The full process is summarized in (Figure 1). Figure 1

Figure 1: The proposed framework derives a reward model from expert placements, circumventing manual knowledge formalization by learning directly from final expert layouts.

Experimental Results

Benchmarks and Protocol

Experiments utilize two standard evaluation suites: ICCAD 2015 contest benchmarks and OpenROAD-flow-scripts, incorporating both seen (training) and unseen (held-out) chip designs. For each training case, a dataset of 50 expert layouts is curated. EIM-D and EIM-P are trained on single-design expert data, and then evaluated on both the training design and new, structurally diverse test cases. Comparisons include MaskPlace, EfficientPlace, and DREAMPlace 4.1.0, covering RL, hybrid, and analytical placement paradigms.

Reward Model Accuracy

The reward accuracy metric—reflecting the learned reward model's ability to rank the expert action highest among distractors—is near-perfect (0.99–1.00) for EIM-P and notably high (around 0.77–0.78) for EIM-D on training designs. Crucially, EIM-D generalizes better: On challenging unseen designs (e.g., superblue18), EIM-D retains substantially higher reward accuracy, while EIM-P exhibits pronounced overfitting.

Placement Quality and PPA Metrics

For both seen and unseen benchmarks, RL agents trained with EIM-derived rewards:

  • Consistently outperform legacy MaskPlace on all PPA metrics, including routed wirelength (rWL), horizontal and vertical overflows (rOH/V), worst and total negative slack (WNS, TNS), and violated paths (NVP).
  • Rival or surpass human expert layouts on several routing and timing metrics in design-specific evaluations.
  • Demonstrate strong generalization: With reward models trained on only one design, EIM-D achieves up to 5–15% mean improvements in rWL, over 70% reductions in congestion, and 20–30% reduction in timing violations compared to RL and analytical baselines, even on structurally dissimilar chips.

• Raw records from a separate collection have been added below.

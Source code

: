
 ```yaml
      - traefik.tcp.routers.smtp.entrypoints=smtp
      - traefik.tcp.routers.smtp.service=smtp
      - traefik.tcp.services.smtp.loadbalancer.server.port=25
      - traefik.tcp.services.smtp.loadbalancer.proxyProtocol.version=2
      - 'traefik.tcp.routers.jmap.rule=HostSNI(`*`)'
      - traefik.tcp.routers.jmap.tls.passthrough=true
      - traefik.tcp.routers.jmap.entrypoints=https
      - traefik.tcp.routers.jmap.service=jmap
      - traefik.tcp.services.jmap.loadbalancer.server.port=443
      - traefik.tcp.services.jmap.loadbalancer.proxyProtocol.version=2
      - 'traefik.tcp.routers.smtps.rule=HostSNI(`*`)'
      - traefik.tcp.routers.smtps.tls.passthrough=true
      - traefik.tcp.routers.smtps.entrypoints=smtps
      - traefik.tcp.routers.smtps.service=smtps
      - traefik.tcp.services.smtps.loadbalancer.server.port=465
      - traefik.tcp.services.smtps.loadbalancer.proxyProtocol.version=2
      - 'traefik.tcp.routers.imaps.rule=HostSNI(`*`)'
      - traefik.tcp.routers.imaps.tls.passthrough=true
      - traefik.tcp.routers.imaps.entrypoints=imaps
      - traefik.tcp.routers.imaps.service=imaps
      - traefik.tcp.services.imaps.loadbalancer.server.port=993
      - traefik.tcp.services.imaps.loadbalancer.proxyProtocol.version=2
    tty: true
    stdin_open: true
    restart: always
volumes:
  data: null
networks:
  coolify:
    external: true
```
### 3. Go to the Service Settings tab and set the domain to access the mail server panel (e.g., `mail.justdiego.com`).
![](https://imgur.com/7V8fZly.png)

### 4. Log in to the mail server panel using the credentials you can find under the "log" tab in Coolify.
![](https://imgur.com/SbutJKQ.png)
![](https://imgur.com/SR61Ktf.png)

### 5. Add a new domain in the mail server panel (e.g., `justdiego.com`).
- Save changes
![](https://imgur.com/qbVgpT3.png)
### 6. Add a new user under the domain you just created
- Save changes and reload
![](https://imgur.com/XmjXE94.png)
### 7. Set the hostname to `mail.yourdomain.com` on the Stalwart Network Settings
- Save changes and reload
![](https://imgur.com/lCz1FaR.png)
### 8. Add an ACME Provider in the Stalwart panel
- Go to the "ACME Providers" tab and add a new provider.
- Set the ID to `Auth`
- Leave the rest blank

EIM-P yields higher training accuracy but generalizes poorly; EIM-D, while slightly less accurate in-distribution, yields the best out-of-sample PPA performance. This dichotomy highlights the tradeoff between fitting expert traces and constructing a robust, transferable reward signal.

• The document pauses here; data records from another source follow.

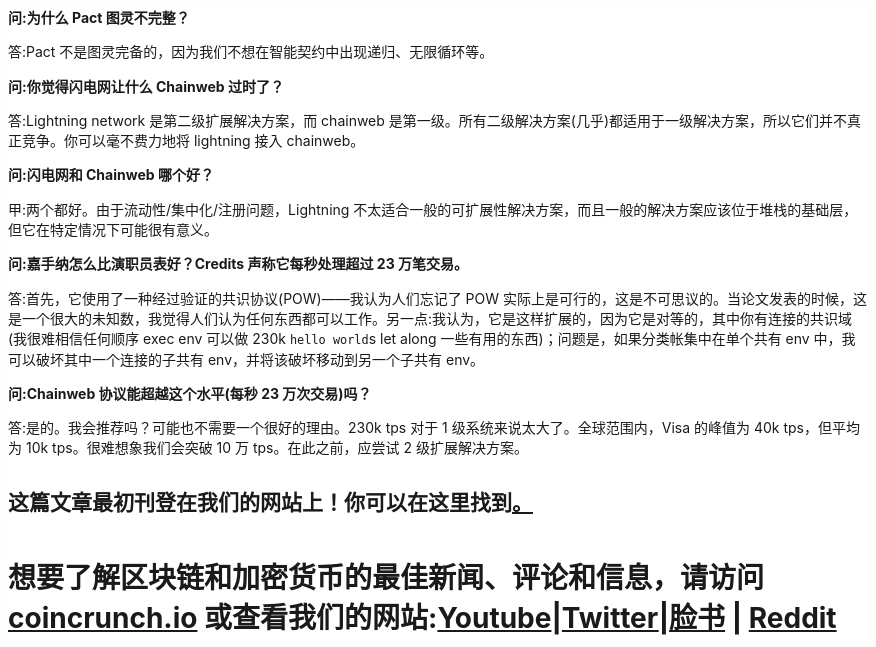 **问:为什么 Pact 图灵不完整？**

答:Pact 不是图灵完备的，因为我们不想在智能契约中出现递归、无限循环等。

**问:你觉得闪电网让什么 Chainweb 过时了？**

答:Lightning network 是第二级扩展解决方案，而 chainweb 是第一级。所有二级解决方案(几乎)都适用于一级解决方案，所以它们并不真正竞争。你可以毫不费力地将 lightning 接入 chainweb。

**问:闪电网和 Chainweb 哪个好？**

甲:两个都好。由于流动性/集中化/注册问题，Lightning 不太适合一般的可扩展性解决方案，而且一般的解决方案应该位于堆栈的基础层，但它在特定情况下可能很有意义。

**问:嘉手纳怎么比演职员表好？Credits 声称它每秒处理超过 23 万笔交易。**

答:首先，它使用了一种经过验证的共识协议(POW)——我认为人们忘记了 POW 实际上是可行的，这是不可思议的。当论文发表的时候，这是一个很大的未知数，我觉得人们认为任何东西都可以工作。另一点:我认为，它是这样扩展的，因为它是对等的，其中你有连接的共识域(我很难相信任何顺序 exec env 可以做 230k `hello world`s let along 一些有用的东西)；问题是，如果分类帐集中在单个共有 env 中，我可以破坏其中一个连接的子共有 env，并将该破坏移动到另一个子共有 env。

**问:Chainweb 协议能超越这个水平(每秒 23 万次交易)吗？**

答:是的。我会推荐吗？可能也不需要一个很好的理由。230k tps 对于 1 级系统来说太大了。全球范围内，Visa 的峰值为 40k tps，但平均为 10k tps。很难想象我们会突破 10 万 tps。在此之前，应尝试 2 级扩展解决方案。

## 这篇文章最初刊登在我们的网站上！你可以在这里找到[。](https://coincrunch.io)

# 想要了解区块链和加密货币的最佳新闻、评论和信息，请访问 [coincrunch.io](https://coincrunch.io) 或查看我们的网站:[Youtube](https://www.youtube.com/channel/UCXyrBCWaRJzHfOtnWaR47Qw)|[Twitter](https://twitter.com/coincrunchio)|[脸书](https://www.facebook.com/realcoincrunch/) | [Reddit](https://www.reddit.com/user/coincrunchio)
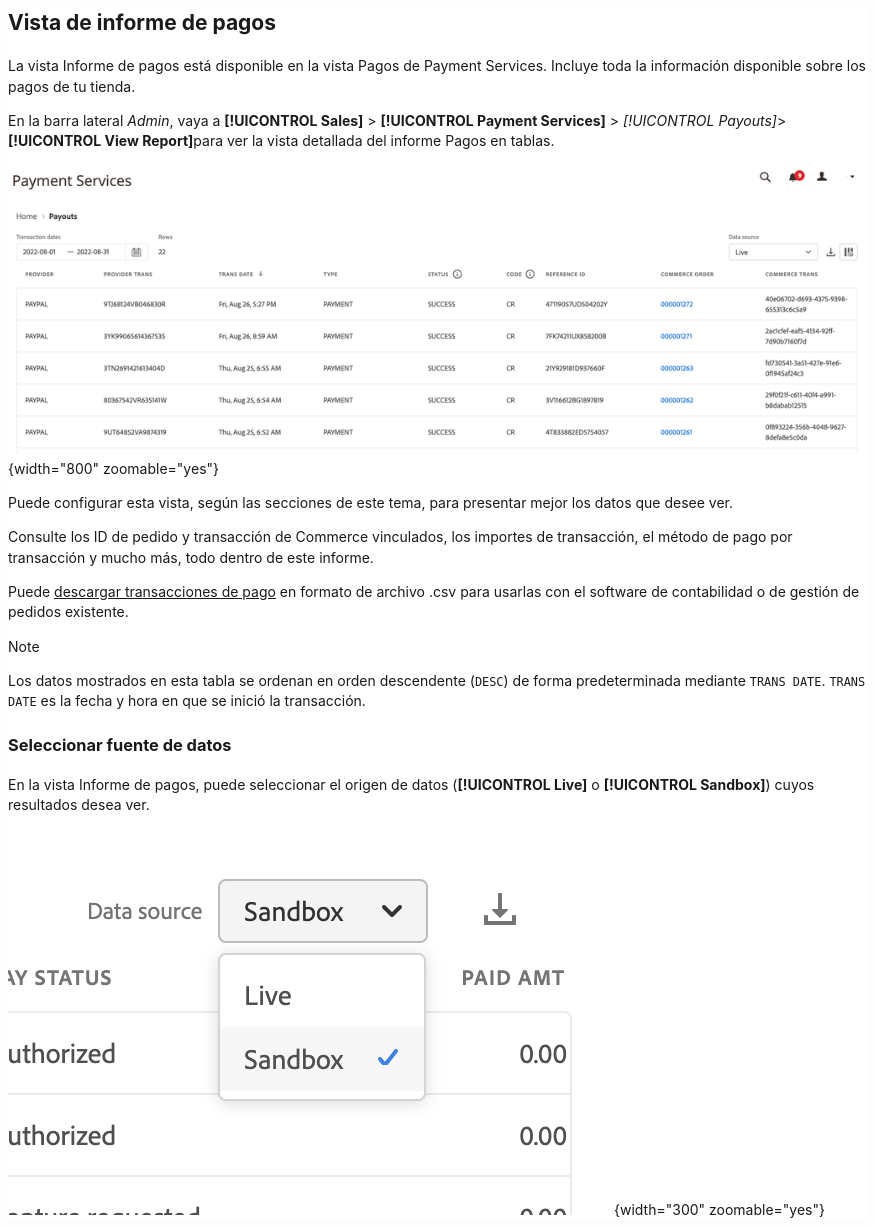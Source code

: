 ## Vista de informe de pagos

La vista Informe de pagos está disponible en la vista Pagos de Payment Services. Incluye toda la información disponible sobre los pagos de tu tienda.

En la barra lateral _Admin_, vaya a **[!UICONTROL Sales]** > **[!UICONTROL Payment Services]** > _[!UICONTROL Payouts]_>**[!UICONTROL View Report]**&#x200B;para ver la vista detallada del informe Pagos en tablas.

![Transacciones de pago en el administrador](assets/payouts-report-new.png){width="800" zoomable="yes"}

Puede configurar esta vista, según las secciones de este tema, para presentar mejor los datos que desee ver.

Consulte los ID de pedido y transacción de Commerce vinculados, los importes de transacción, el método de pago por transacción y mucho más, todo dentro de este informe.

Puede [descargar transacciones de pago](#download-transactions) en formato de archivo .csv para usarlas con el software de contabilidad o de gestión de pedidos existente.

>[!NOTE]
>
>Los datos mostrados en esta tabla se ordenan en orden descendente (`DESC`) de forma predeterminada mediante `TRANS DATE`. `TRANS DATE` es la fecha y hora en que se inició la transacción.

### Seleccionar fuente de datos

En la vista Informe de pagos, puede seleccionar el origen de datos (**[!UICONTROL Live]** o **[!UICONTROL Sandbox]**) cuyos resultados desea ver.

![Selección de orígenes de datos](assets/datasource.png){width="300" zoomable="yes"}
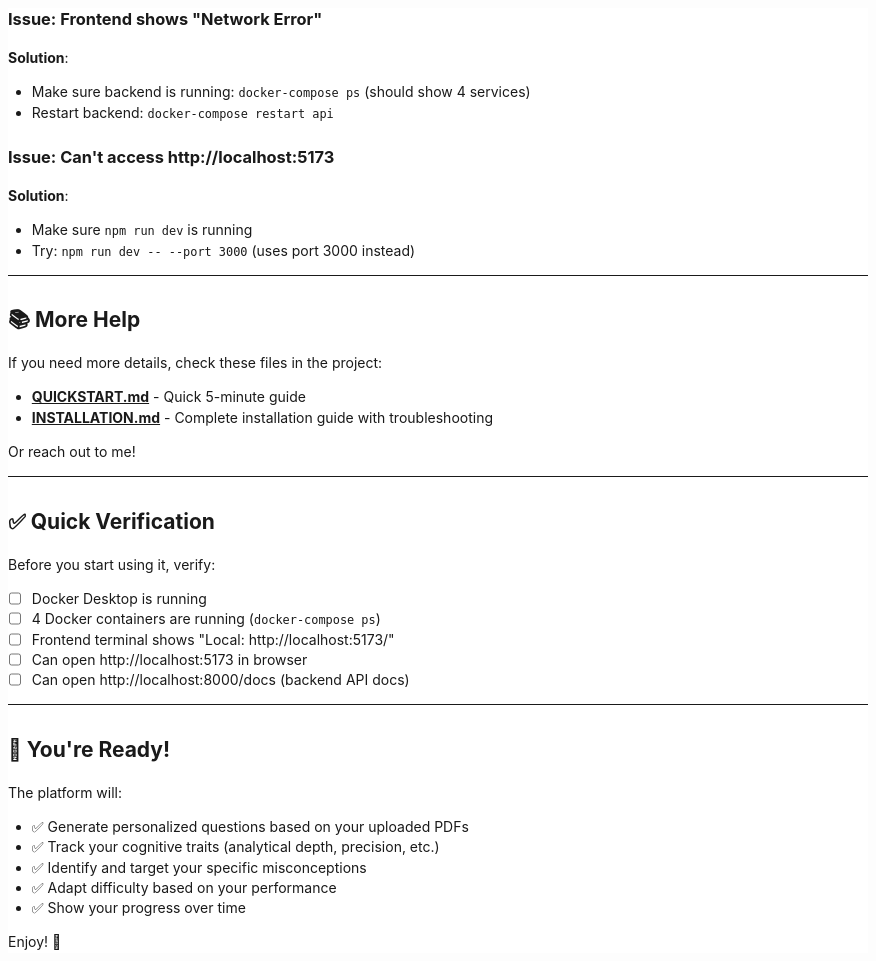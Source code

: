 ### Issue: Frontend shows "Network Error"
**Solution**: 
- Make sure backend is running: `docker-compose ps` (should show 4 services)
- Restart backend: `docker-compose restart api`

### Issue: Can't access http://localhost:5173
**Solution**: 
- Make sure `npm run dev` is running
- Try: `npm run dev -- --port 3000` (uses port 3000 instead)

---

## 📚 More Help

If you need more details, check these files in the project:

- **[QUICKSTART.md](./QUICKSTART.md)** - Quick 5-minute guide
- **[INSTALLATION.md](./INSTALLATION.md)** - Complete installation guide with troubleshooting

Or reach out to me!

---

## ✅ Quick Verification

Before you start using it, verify:

- [ ] Docker Desktop is running
- [ ] 4 Docker containers are running (`docker-compose ps`)
- [ ] Frontend terminal shows "Local: http://localhost:5173/"
- [ ] Can open http://localhost:5173 in browser
- [ ] Can open http://localhost:8000/docs (backend API docs)

---

## 🎉 You're Ready!

The platform will:
- ✅ Generate personalized questions based on your uploaded PDFs
- ✅ Track your cognitive traits (analytical depth, precision, etc.)
- ✅ Identify and target your specific misconceptions
- ✅ Adapt difficulty based on your performance
- ✅ Show your progress over time

Enjoy! 🚀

Theoretical and Practical Implications

The approach validates the hypothesis that reward design is the principal obstacle in expert-level RL chip placement, and that reward learning from expert outcomes bypasses the limitations of both manual reward engineering and policy cloning. It also demonstrates:

  • Single-design reward model transferability, suggesting expert strategies can be generalized across chip architectures given sufficiently expressive policy and state representations.
  • Reduction of human effort: The framework obviates the need for manually formalizing and maintaining complex reward logic as design heuristics evolve.
  • The utility of inverse RL and preference-based reward modeling in large, high-dimensional industrial scheduling and planning scenarios, potentially extending to domains beyond VLSI physical design.

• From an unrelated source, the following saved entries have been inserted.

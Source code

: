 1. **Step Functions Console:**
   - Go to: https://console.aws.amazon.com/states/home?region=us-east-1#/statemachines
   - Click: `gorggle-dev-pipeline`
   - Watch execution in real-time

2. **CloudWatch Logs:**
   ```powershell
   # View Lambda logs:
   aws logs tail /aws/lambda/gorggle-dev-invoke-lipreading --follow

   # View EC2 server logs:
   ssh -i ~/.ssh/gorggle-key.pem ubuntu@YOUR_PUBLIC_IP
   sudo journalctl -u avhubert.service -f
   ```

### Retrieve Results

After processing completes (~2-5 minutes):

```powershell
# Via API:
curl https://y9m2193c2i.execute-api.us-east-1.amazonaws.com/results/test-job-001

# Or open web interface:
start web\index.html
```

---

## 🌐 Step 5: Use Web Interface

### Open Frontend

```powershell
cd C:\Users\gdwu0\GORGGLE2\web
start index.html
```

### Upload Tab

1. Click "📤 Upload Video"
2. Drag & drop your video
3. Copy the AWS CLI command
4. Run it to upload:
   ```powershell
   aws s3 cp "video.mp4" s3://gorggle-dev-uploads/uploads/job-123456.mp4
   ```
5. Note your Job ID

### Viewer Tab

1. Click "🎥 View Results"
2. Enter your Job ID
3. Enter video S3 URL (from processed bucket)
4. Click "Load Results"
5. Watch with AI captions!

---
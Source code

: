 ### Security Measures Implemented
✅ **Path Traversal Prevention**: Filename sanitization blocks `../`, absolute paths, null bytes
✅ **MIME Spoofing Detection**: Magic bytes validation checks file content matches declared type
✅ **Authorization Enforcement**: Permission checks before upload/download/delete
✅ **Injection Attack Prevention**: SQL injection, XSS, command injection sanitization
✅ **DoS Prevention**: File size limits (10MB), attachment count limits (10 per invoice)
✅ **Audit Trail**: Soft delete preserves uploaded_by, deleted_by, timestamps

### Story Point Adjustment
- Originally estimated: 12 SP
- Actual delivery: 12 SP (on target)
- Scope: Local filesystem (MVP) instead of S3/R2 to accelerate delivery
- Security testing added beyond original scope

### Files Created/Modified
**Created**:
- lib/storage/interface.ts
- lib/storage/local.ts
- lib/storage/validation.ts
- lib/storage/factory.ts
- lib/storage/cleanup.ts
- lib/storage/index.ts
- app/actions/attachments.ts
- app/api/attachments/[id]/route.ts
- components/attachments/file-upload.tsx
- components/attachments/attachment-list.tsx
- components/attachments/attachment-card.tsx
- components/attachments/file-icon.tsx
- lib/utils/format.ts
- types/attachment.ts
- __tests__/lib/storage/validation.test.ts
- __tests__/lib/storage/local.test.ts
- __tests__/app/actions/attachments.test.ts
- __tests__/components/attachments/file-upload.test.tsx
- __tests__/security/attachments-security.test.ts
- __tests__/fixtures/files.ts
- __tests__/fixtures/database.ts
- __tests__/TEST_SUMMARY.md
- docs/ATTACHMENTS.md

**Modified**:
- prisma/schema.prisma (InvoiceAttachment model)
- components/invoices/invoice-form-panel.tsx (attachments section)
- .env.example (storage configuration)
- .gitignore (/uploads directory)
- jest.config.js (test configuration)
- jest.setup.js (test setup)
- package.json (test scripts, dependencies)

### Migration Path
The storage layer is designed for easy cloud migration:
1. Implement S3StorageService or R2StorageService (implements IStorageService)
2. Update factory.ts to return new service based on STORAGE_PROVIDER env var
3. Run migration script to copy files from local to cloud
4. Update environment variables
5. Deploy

This work positions reward model imitation as a compelling avenue for bridging the gap between human and machine performance in intricate design automation problems.

Conclusion

This paper establishes that direct reward learning from expert layouts enables RL agents to achieve, and in some cases surpass, expert-level macro placement on both seen and unseen designs. It demonstrates that preference-based and demonstration-based reward inference methods, particularly IQ-Learn-based EIM-D, yield robust, generalizable reward models without recourse to heuristic engineering. The methodology is extensible and paves the way for future work in scaling expert dataset curation (e.g., via synthetic augmentation), integrating adversarial and diffusion-based imitation RL advances, and aligning physical design automation with broader trends in data-driven AI. Expert knowledge, distilled into reward models via imitation, offers a scalable path toward more autonomous and high-quality chip implementation frameworks.